**EXERCISE REQUIREMENTS**
Count every line in the data below that includes "always", and give only the result.

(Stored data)

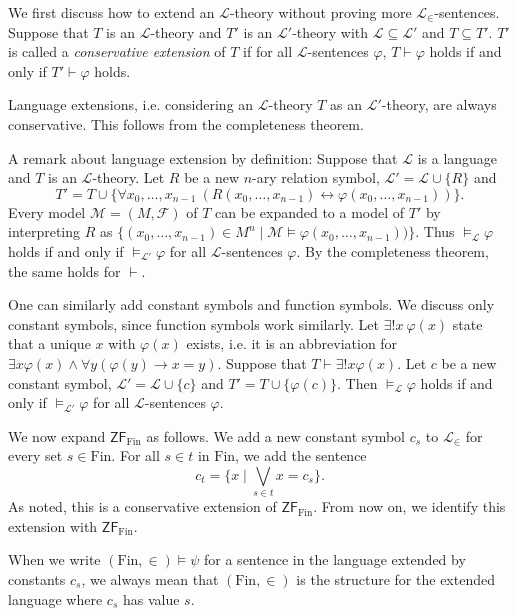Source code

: \documentclass[a4paper, 11pt]{amsart}
\theoremstyle{remark}
\newcommand{\axiomft}[1]{\mathsf{#1}}
\newcommand{\ZF}{\axiomft{ZF}}
\newcommand{\Fin}{\mathrm{Fin}}
\newcommand{\cF}{\mathcal F}
\newcommand{\cL}{\mathcal L}
\newcommand{\cM}{\mathcal M}
\begin{document}
We first discuss how to extend an $\cL$-theory without proving more $\cL_\in$-sentences. 
Suppose that $T$ is an $\cL$-theory and $T'$ is an $\cL'$-theory with $\cL \subseteq \cL'$ and $T\subseteq T'$. 
$T'$ is called a \emph{conservative extension} of $T$ if for all $\cL$-sentences $\varphi$, $T\vdash \varphi$ holds if and only if $T'\vdash \varphi$ holds. 

Language extensions, i.e. considering an $\cL$-theory $T$ as an $\cL'$-theory, are always conservative. 
This follows from the completeness theorem. 

A remark about language extension by definition: 
Suppose that $\cL$ is a language and $T$ is an $\cL$-theory. 
Let $R$ be a new $n$-ary relation symbol, $\cL'=\cL\cup \{R\}$ and 
$$T'=T\cup \{ \forall x_0,\dots,x_{n-1}\ (R(x_0,\dots,x_{n-1}) \longleftrightarrow \varphi(x_0,\dots,x_{n-1})) \}.$$ 
Every model $\cM=(M,\cF)$ of $T$ can be expanded to a model of $T'$ by interpreting $R$ as $\{(x_0,\dots,x_{n-1})\in M^n \mid \cM\models \varphi(x_0,\dots,x_{n-1}))\}$. 
Thus $\vDash_\cL \varphi$ holds if and only if $\vDash_{\cL'} \varphi$ for all $\cL$-sentences $\varphi$. 
By the completeness theorem, the same holds for $\vdash$. 

One can similarly add constant symbols and function symbols.
We discuss only constant symbols, since function symbols work similarly.  
Let $\exists ! x\ \varphi(x)$ state that a unique $x$ with $\varphi(x)$ exists, i.e. it is an abbreviation for $\exists x \varphi(x) \wedge \forall y (\varphi(y) \rightarrow x=y)$. 
Suppose that $T\vdash \exists ! x \varphi(x)$. 
Let $c$ be a new constant symbol, $\cL'=\cL\cup \{c\}$ and $T'=T\cup \{ \varphi(c)\}$. 
Then $\vDash_\cL \varphi$ holds if and only if $\vDash_{\cL'} \varphi$ for all $\cL$-sentences $\varphi$. 


We now expand $\ZF_\Fin$ as follows. 
We add a new constant symbol $c_s$ to $\cL_{\in}$ for every set $s\in \Fin$. 
For all $s\in t$ in $\Fin$, we add the sentence 
$$ c_t = \{ x \mid \bigvee_{s\in t} x= c_s  \}.$$
As noted, this is a conservative extension of $\ZF_\Fin$. 
From now on, we identify this extension with $\ZF_\Fin$. 

When we write $(\Fin,\in)\models \psi$ for a sentence in the language extended by constants $c_s$, we always mean that $(\Fin,\in)$ is the  structure for the extended language where $c_s$ has value $s$. 
\end{document}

**ANSWER FOR THE TASK**
2